Yes, that was my first idea on how to tackle this issue.

I will create another proper patch that prepares two separate functions:

* get_close_matches
* get_scored_close_matches

Where each are basically wrapper / API functions around a private function that holds the algorithm:

* _get_scored_close_matches
msg217127 - (view) Author: Russell Ballestrini (russellballestrini) * Date: 2014-04-24 15:53
New function in difflib: get_scored_matches()

This function acts just like the existing get_close_matches()
function however instead of returning a list of words, it 
returns a list of tuples (score, word) pairs.

This gives the end-user the ability to access the
computationally expensive scores/ratios produced as a by-product.

The new usage does _not_ impact backward compatibility::

  >>> import difflib
  >>> import keyword as _keyword
  >>> difflib.get_scored_matches("wheel", _keyword.kwlist)
  [(0.6, 'while')]
  >>> difflib.get_close_matches("wheel", _keyword.kwlist)
  ['while']

HG: Enter commit message.  Lines beginning with 'HG:' are removed.
HG: Leave message empty to abort commit.
HG: --
HG: user: RussellBallestrini
HG: branch 'default'
changed Lib/difflib.py
msg217130 - (view) Author: PCManticore (Claudiu.Popa) * (Python triager) Date: 2014-04-24 16:04
Your patch needs tests and documentation update.
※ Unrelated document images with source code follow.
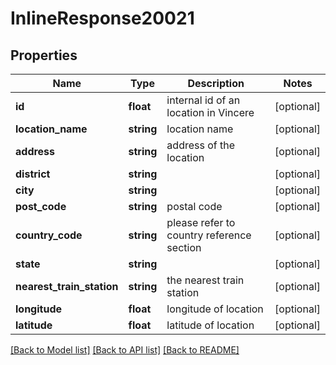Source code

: # InlineResponse20021

## Properties
Name | Type | Description | Notes
------------ | ------------- | ------------- | -------------
**id** | **float** | internal id of an location in Vincere | [optional] 
**location_name** | **string** | location name | [optional] 
**address** | **string** | address of the location | [optional] 
**district** | **string** |  | [optional] 
**city** | **string** |  | [optional] 
**post_code** | **string** | postal code | [optional] 
**country_code** | **string** | please refer to country reference section | [optional] 
**state** | **string** |  | [optional] 
**nearest_train_station** | **string** | the nearest train station | [optional] 
**longitude** | **float** | longitude of location | [optional] 
**latitude** | **float** | latitude of location | [optional] 

[[Back to Model list]](../../README.md#documentation-for-models) [[Back to API list]](../../README.md#documentation-for-api-endpoints) [[Back to README]](../../README.md)

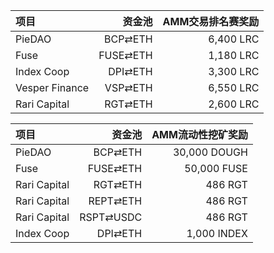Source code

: | **项目** | **资金池** | **AMM交易排名赛奖励** |
| :--- | ---: | ---: |
PieDAO | BCP⇄ETH |  6,400 LRC |
Fuse | FUSE⇄ETH |  1,180 LRC |
Index Coop | DPI⇄ETH |3,300 LRC |
Vesper Finance | VSP⇄ETH |   6,550 LRC |
Rari Capital | RGT⇄ETH |   2,600 LRC 



| **项目** | **资金池** | **AMM流动性挖矿奖励** |
| :--- | ---: | ---: |
PieDAO | BCP⇄ETH | 30,000 DOUGH |
Fuse | FUSE⇄ETH |  50,000 FUSE |
Rari Capital | RGT⇄ETH | 486 RGT |
Rari Capital | REPT⇄ETH |  486 RGT |
Rari Capital | RSPT⇄USDC |  486 RGT |
Index Coop | DPI⇄ETH | 1,000 INDEX ||
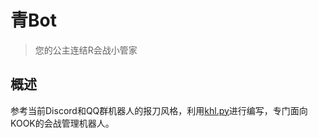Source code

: # 青Bot
> 您的公主连结R会战小管家

## 概述
参考当前Discord和QQ群机器人的报刀风格，利用[khl.py](https://github.com/TWT233/khl.py)进行编写，专门面向KOOK的会战管理机器人。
For examples, you could look in test_difflib.py and see how get_close_matches is tested.
msg217131 - (view) Author: Russell Ballestrini (russellballestrini) * Date: 2014-04-24 16:14
get_close_matches() doesn't seem to have any tests... I suppose I should write them considering I'm changing the functionality a bit.  

TODO: write tests for 

* difflib.get_close_matches()
* difflib.get_scored_matches()

Determine if docstrings are enough to document the new function.  (I thought it would be)
msg217132 - (view) Author: Zachary Ware (zach.ware) * (Python committer) Date: 2014-04-24 17:13
Russell Ballestrini wrote:
> Determine if docstrings are enough to document the new function.

No, Doc/library/difflib.rst will need an update.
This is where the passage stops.